Task goal =
From the entries below, determine the number of lines that contain "menu". Give that number by itself.

[Records from a dataset]
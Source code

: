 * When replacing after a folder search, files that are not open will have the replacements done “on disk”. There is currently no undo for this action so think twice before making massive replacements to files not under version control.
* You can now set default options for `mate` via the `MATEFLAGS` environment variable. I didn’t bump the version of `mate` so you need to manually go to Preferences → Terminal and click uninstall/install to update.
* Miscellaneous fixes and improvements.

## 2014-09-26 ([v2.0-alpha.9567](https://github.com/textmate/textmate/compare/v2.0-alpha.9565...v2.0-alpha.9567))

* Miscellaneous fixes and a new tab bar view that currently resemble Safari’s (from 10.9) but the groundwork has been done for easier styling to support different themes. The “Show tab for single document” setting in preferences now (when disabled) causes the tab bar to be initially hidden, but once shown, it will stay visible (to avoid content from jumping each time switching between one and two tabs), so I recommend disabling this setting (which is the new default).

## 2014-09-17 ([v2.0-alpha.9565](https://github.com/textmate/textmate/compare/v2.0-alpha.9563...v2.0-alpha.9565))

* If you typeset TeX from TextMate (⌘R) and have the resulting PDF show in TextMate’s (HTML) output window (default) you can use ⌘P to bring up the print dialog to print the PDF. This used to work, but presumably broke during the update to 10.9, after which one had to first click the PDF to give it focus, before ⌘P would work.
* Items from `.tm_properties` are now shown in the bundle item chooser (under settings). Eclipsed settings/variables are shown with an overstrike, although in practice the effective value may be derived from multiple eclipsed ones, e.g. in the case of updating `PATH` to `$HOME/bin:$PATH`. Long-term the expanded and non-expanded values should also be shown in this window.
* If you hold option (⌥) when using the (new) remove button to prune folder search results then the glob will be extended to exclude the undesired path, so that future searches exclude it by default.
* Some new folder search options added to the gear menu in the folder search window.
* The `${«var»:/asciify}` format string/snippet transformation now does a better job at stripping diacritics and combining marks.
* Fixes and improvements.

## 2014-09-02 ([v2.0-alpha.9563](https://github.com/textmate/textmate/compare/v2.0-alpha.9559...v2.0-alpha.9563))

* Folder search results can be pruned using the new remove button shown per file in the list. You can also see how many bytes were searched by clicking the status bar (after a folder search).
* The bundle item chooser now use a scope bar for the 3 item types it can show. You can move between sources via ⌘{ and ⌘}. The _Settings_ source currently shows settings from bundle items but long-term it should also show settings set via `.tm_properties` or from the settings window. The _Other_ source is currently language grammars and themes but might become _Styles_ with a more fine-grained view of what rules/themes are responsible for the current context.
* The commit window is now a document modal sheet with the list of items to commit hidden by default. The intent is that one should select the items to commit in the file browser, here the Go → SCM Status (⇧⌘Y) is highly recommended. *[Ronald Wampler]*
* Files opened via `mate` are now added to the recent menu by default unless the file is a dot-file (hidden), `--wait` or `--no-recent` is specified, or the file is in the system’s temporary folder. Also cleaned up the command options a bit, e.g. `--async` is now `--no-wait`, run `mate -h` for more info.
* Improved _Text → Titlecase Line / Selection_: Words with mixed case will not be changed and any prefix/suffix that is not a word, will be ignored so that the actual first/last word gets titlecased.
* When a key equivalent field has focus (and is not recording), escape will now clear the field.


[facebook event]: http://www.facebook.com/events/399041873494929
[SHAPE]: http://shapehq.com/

Task answer =
2